Notice Reuveny’s statement that [colonialism] is terribly difficult for Palestinians. How so? The existence of the settlers, in and of itself, does not present this so-called difficulty in the Palestinians lives. It is their immediate enabler and protector, who follow around while the settler’s commit violence and racism against the Palestinians, who are the source of the oppression of these people. And that unit is the same one this professor belonged to, and which he conspiciously absolves any guilt from.
I want to briefly highlight the latter part of the statement as well, that the “Palestinians have very few rights in their homeland.” I take objection to this statement not due to semantics but due to its implication, which against impunes Israel/IDF of having any part in manufacturing and subjecting this system of oppression onto the Palestinians. As far the concept of natural rights go, it is asserted that all human beings, inherently possess inalienable rights (which cannot be denied to them). So the statement, if it had any accuracy, would reflect that it is not that the Palestinians possess very few rights, but that they are denied their very fundamental rights, and only allowed as much freedoms as are required for basic survival. And who is the party which denies them the freedom? And which state does that unit serve? Who are the policy makers and enacters? Reuveny has no insight there, except for some very choice words demonstrating Palestinian misery, but not the policies or parties bringing that about.

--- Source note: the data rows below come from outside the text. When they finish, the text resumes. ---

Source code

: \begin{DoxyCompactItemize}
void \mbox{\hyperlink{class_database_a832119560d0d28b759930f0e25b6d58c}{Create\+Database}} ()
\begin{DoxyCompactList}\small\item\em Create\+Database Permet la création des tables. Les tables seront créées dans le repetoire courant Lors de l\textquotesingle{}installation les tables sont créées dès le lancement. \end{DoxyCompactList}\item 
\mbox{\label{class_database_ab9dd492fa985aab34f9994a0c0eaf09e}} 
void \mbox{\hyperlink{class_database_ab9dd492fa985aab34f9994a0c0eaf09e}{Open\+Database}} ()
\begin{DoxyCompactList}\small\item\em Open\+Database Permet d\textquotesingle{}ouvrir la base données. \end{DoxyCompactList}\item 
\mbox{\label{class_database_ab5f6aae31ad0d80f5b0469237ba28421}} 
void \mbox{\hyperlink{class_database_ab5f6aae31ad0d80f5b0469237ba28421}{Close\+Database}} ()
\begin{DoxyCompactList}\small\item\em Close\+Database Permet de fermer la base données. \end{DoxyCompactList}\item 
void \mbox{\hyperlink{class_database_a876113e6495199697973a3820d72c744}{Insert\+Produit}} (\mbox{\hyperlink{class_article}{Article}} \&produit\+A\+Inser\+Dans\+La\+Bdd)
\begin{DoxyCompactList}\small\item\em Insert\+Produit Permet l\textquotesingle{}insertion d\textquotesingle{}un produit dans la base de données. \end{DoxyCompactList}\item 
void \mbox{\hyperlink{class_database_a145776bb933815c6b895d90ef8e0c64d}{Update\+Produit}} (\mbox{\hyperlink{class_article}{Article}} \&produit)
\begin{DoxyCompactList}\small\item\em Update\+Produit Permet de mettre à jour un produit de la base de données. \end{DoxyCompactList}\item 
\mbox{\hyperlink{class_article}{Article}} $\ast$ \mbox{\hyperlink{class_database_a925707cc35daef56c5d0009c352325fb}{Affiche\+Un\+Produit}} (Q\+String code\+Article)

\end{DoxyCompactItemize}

Now my contention is that people like him who are readily using words bitterly condemned in Israeli circles, have started doing so because they have come to realize that the Israeli state has started to undermine itself, as very clearly stated in the so-called ‘demographic problem.’ That is the very reason that these Zionists have sprung into action, of suddenly declaring that Israel is a colonial project, or that it is ‘approaching’ apartheid (notably they still aren’t ready to admit the apartheid description). Not some genuine desire for peace, not for asserting the rights of Palestinians (for then they would realize that the problem is 1948), nor for bringing the regime responsible for atroticies to justice, but to keep their own homeland from destroying itself. In that the professor echoes the words of Henry Siegman who demonstrated the same shift of opinion, which is one of necassity for preserving the zionist project, not one for promoting the rights of the Palestinians.